[Dovecot] Direct groups of users to pairs of backend servers

Tue Mar 25 21:51:47 UTC 2014

On 3/25/2014 8:18 AM, Murray Trainer wrote:
> On 25/03/14 15:06, Stan Hoeppner wrote:
>> On 3/24/2014 10:02 PM, Murray Trainer wrote:
>>> Hi All,
>>>
>>> I am using dovecot in the Director setup with multiple proxy and
>>> backend mailstores and user information stored in LDAP.  I am aware
>>> users can be directed to a single backend server.  It would be useful
>>> to be able to direct groups of users to pairs of backend servers to
>>> give some fault tolerance against NFS issues and make the whole thing
>>> more scalable.
>> Your description says you currently have a "shared nothing" storage
>> architecture.  You can't get any more scalable than that.  To enable
>> "groups of users" to be directed to "pairs of backend servers" you'll
>> need each member of the pair to mount the NFS path of the partner server.
>>
>> Then you will have two different mailbox locations to deal with.  Do you
>> have per user mailbox paths configured in LDAP?  You will have to do
>> that for this "pairing" to work.
>>
>>> Otherwise each backend mailstore will need all
>>> the NFS mounts and the whole cluster will be affected if one NFS mount
>>> has an issue.
>> The whole cluster will not be affected.  Only users whose mail in on the
>> problem mount will be affected.  This is no different that your current
>> setup in that regard.
>>
>>> I am not sure if this possible with the current
>>> dovecot implementation?  If not it would be a great enhancement.
>> So, in a nutshell, you want Dovecot to be able to overcome faults in
>> your NFS architecture because you did not build in redundancy?  Is this
>> correct?
>>
>> Why are you concerned about NFS mount failures?  Most folks running NFS
>> Dovecot clusters share a single mount with all mailboxes among all the
>> cluster nodes.  You seem to have multiple mounts, one for each backend
>> node.  If mount failures were a common occurrence, we'd see frequent
>> reports of that.  But we don't.  Did you home brew your NFS servers and
>> they're not reliable?
>>
>> Cheers,
> Hi Stan,
> 
> Sorry I didn't properly explain my setup.  

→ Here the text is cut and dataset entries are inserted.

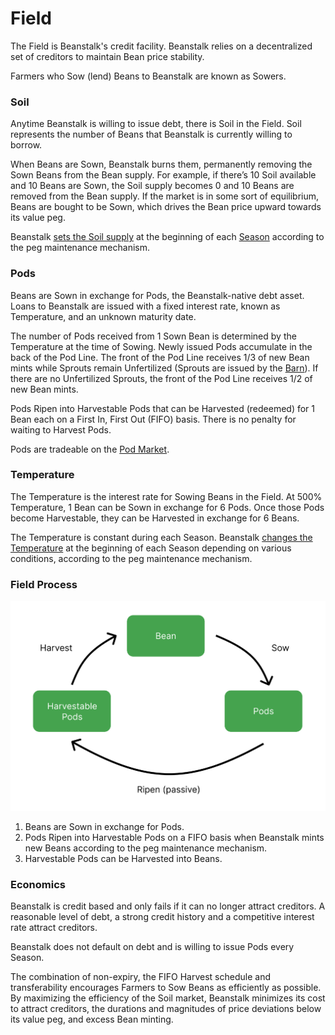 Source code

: # Field

The Field is Beanstalk's credit facility. Beanstalk relies on a decentralized set of creditors to maintain Bean price stability.

Farmers who Sow (lend) Beans to Beanstalk are known as Sowers.

### **Soil**

Anytime Beanstalk is willing to issue debt, there is Soil in the Field. Soil represents the number of Beans that Beanstalk is currently willing to borrow.

When Beans are Sown, Beanstalk burns them, permanently removing the Sown Beans from the Bean supply. For example, if there’s 10 Soil available and 10 Beans are Sown, the Soil supply becomes 0 and 10 Beans are removed from the Bean supply. If the market is in some sort of equilibrium, Beans are bought to be Sown, which drives the Bean price upward towards its value peg.

Beanstalk [sets the Soil supply](../peg-maintenance/overview.md#soil-supply) at the beginning of each [Season](sun.md) according to the peg maintenance mechanism.

### **Pods**

Beans are Sown in exchange for Pods, the Beanstalk-native debt asset. Loans to Beanstalk are issued with a fixed interest rate, known as Temperature, and an unknown maturity date.

The number of Pods received from 1 Sown Bean is determined by the Temperature at the time of Sowing. Newly issued Pods accumulate in the back of the Pod Line. The front of the Pod Line receives 1/3 of new Bean mints while Sprouts remain Unfertilized (Sprouts are issued by the [Barn](barn.md)). If there are no Unfertilized Sprouts, the front of the Pod Line receives 1/2 of new Bean mints.

Pods Ripen into Harvestable Pods that can be Harvested (redeemed) for 1 Bean each on a First In, First Out (FIFO) basis. There is no penalty for waiting to Harvest Pods.

Pods are tradeable on the [Pod Market](market.md#the-pod-market).

### **Temperature**

The Temperature is the interest rate for Sowing Beans in the Field. At 500% Temperature, 1 Bean can be Sown in exchange for 6 Pods. Once those Pods become Harvestable, they can be Harvested in exchange for 6 Beans.

The Temperature is constant during each Season. Beanstalk [changes the Temperature](../peg-maintenance/temperature.md) at the beginning of each Season depending on various conditions, according to the peg maintenance mechanism.

### **Field Process**

![](../.gitbook/assets/field.png)

1. Beans are Sown in exchange for Pods.
2. Pods Ripen into Harvestable Pods on a FIFO basis when Beanstalk mints new Beans according to the peg maintenance mechanism.
3. Harvestable Pods can be Harvested into Beans.

### **Economics**

Beanstalk is credit based and only fails if it can no longer attract creditors. A reasonable level of debt, a strong credit history and a competitive interest rate attract creditors.

Beanstalk does not default on debt and is willing to issue Pods every Season.

The combination of non-expiry, the FIFO Harvest schedule and transferability encourages Farmers to Sow Beans as efficiently as possible. By maximizing the efficiency of the Soil market, Beanstalk minimizes its cost to attract creditors, the durations and magnitudes of price deviations below its value peg, and excess Bean minting.
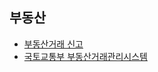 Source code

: ## 부동산
- [부동산거래 신고](http://easylaw.go.kr/CSP/CnpClsMain.laf?popMenu=ov&csmSeq=649&ccfNo=4&cciNo=2&cnpClsNo=1)
- [국토교통부 부동산거래관리시스템](https://rtms.molit.go.kr/)  
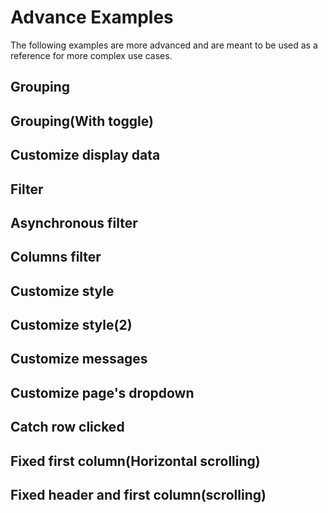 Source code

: <script setup>
import cusDisplayData from "./code/advance-examples/cus-display-data.vue";
import Filter from "./code/advance-examples/filter.vue";
import asyncFilter from "./code/advance-examples/async-filter.vue";
import catchRow  from "./code/advance-examples/catch-row.vue"
import filterInTable from "./code/advance-examples/filter-in-table.vue"
import fixedFirstColumn from "./code/advance-examples/fixed-first-column.vue"
import fixedHeaderAndFirstColumn from "./code/advance-examples/fixed-header-and-first-column.vue"
// import showControls from "./code/advance-examples/show-controls.vue"
import groupingWithToggle from "./code/advance-examples/grouping.vue"
import grouping from "./code/advance-examples/grouping2.vue"
import customizeStyle from "./code/advance-examples/custom-style.vue"
import customizeStyle2 from "./code/advance-examples/custom-style-2.vue"
import customizeMessages from "./code/advance-examples/cus-message.vue"
import customizePageDropdown from "./code/advance-examples/cus-page-drop.vue"

</script>

# Advance Examples

The following examples are more advanced and are meant to be used as a reference for more complex use cases.

## Grouping

<grouping/>

## Grouping(With toggle)

<groupingWithToggle/>

## Customize display data

<cusDisplayData />

## Filter

<Filter />

## Asynchronous filter

<asyncFilter />

## Columns filter

<filterInTable />

## Customize style

<customizeStyle/>

## Customize style(2)

<customizeStyle2/>

## Customize messages

<customizeMessages/>

## Customize page's dropdown

<customizePageDropdown/>

## Catch row clicked

<catchRow/>

## Fixed first column(Horizontal scrolling)

<fixedFirstColumn/>

## Fixed header and first column(scrolling)

<fixedHeaderAndFirstColumn/>

<style>
.vtl-thead-th input{
    background-color: #fff;
}
</style>
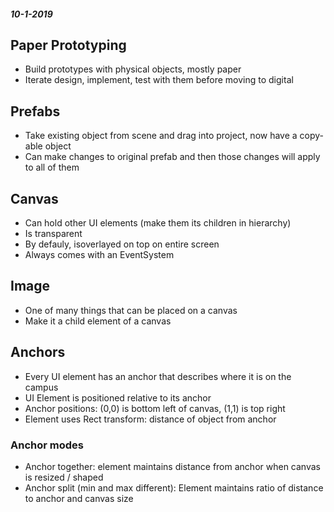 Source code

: #### _10-1-2019_

## Paper Prototyping
* Build prototypes with physical objects, mostly paper 
* Iterate design, implement, test with them before moving to digital 

## Prefabs
* Take existing object from scene and drag into project, now have a copy-able object
* Can make changes to original prefab and then those changes will apply to all of them

## Canvas
* Can hold other UI elements (make them its children in hierarchy)
* Is transparent
* By defauly, isoverlayed on top on entire screen
* Always comes with an EventSystem

## Image
* One of many things that can be placed on a canvas
* Make it a child element of a canvas

## Anchors
* Every UI element has an anchor that describes where it is on the campus
* UI Element is positioned relative to its anchor
* Anchor positions: (0,0) is bottom left of canvas, (1,1) is top right
* Element uses Rect transform: distance of object from anchor

### Anchor modes
* Anchor together: element maintains distance from anchor when canvas is resized / shaped
* Anchor split (min and max different): Element maintains ratio of distance to anchor and canvas size

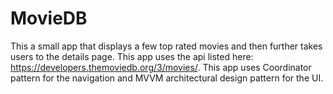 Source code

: # MovieDB

This a small app that displays a few top rated movies and then further takes users to the details page. This app uses the api listed here: https://developers.themoviedb.org/3/movies/. This app uses Coordinator pattern for the navigation and MVVM architectural design pattern for the UI.
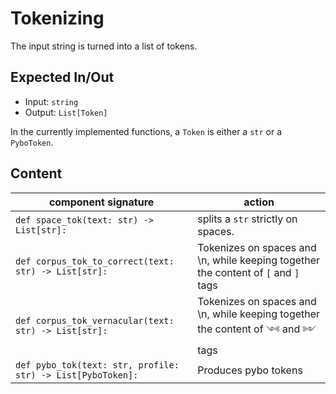 # Tokenizing

The input string is turned into a list of tokens.

## Expected In/Out

 - Input: `string`
 - Output: `List[Token]`
 
In the currently implemented functions, a `Token` is either a `str` or a `PyboToken`.

## Content

| component signature                                         |  action                                                |
|-------------------------------------------------------------|--------------------------------------------------------|
| `def space_tok(text: str) -> List[str]:`                    | splits a `str` strictly on spaces.                     |
| `def corpus_tok_to_correct(text: str) -> List[str]:`        | Tokenizes on spaces and \n, while keeping together the content of `[` and `]` tags |
| `def corpus_tok_vernacular(text: str) -> List[str]:`        | Tokenizes on spaces and \n, while keeping together the content of `༺` and `༻` tags  |
| `def pybo_tok(text: str, profile: str) -> List[PyboToken]:` | Produces pybo tokens | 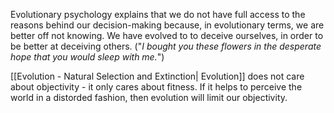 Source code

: Evolutionary psychology explains that we do not have full access to the reasons behind our decision-making because, in evolutionary terms, we are better off not knowing. We have evolved to to deceive ourselves, in order to be better at deceiving others. ("*I bought you these flowers in the desperate hope that you would sleep with me.*")

[[Evolution - Natural Selection and Extinction| Evolution]] does not care about objectivity - it only cares about fitness. If it helps to perceive the world in a distorded fashion, then evolution will limit our objectivity.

>>>> The backend mailstores each have the same set of 5 NFS mounts from 
>>>> EMC VNX storage where the mailboxes are located...  

>>>> There is no relation between the number of NFS
>>>> mounts and backend mailstores.  

Surely you see the contradiction here.

You're talking in present tense.  Have you already set this up, or is
this 5 mounts per mailbox host simply a potential architectural idea
right now?

> We are talking about migrating a large
> amount of users and mailboxes - 100,000+ and 50TB+ and don't want to put
> that all on one NFS filesystem.  We want to break it down into redundant
> parts so that all the mailstores don't stop functioning  if there is a
> problem with the one NFS filesystem. 

Sounds reasonable.  But you just traded horses, going from "mount point
down" to "NFS filesystem" problem.  By that do you mean the actual EMC
proprietary filesystem that is exported?  Filesystem as in run fsck if
broken?  And if so, you're simply wanting to mirror those filesystems
within the EMC, create a different export for each, and have two servers
in a "pair" each mount one of these mirrored filesystems?

Never heard of such a thing...

> Our NFS storage should be pretty
> reliable but the email below on this list about a week ago made me
> concerned about all our mailstores hanging if there is a problem with
> one of the NFS mounts.  

Mounts are client side.  Exports are server side.  If a mount hangs only
that client host has a problem.  Are you concerned about a mount failing
or an export failing?

> Hence the query about breaking up the NFS mounts
> into groups per pair of mailstores.  

You need to explain this concept in technical detail.  As stated it
makes no sense, because both NFSv3 and v4 support export failover.
Surely the EMC supports this.  Actually, in v4 mode, is -must- because
it's part of the protocol itself.

> We will eventually set mail servers
> and redundant EMC storage between separate data centres and use pNFS
> which will make the whole thing more fault tolerant but that won't
> happen for a while.
> 
> Thanks for your response.
>
> Murray
> 
>> [Dovecot] NFS not responding generates authantication crash
>>I am facing dovecot authentication problems caused by unresponding NFS
>>server. If there is even short break in communication with NFS server
>>keeping maildirs, the dovecot generates the avalanche of processes
>>(dovecot/imap and dovecot/pop3). The real number of connections was
> about 50
>>and after the problems occurs it rises to 1000. After about 3 hours the
>>limit of connections is filled up:
>>dovecot: master: Warning: service(auth): client_limit (1000) reached,
>>client connections are being dropped
>>and next:
>>imap-login: Warning: Auth process not responding, delayed sending greeting
>>pop3-login: Warning: Error sending handshake to auth server: Broken pipe
>>imap-login: Warning: Error sending handshake to auth server: Broken pipe

NFSv4 has a 90 second failover grace period.  If the user above was
using NFSv4 clustering this breakage would not have happened, at least
not to this degree.

Cheers,

Stan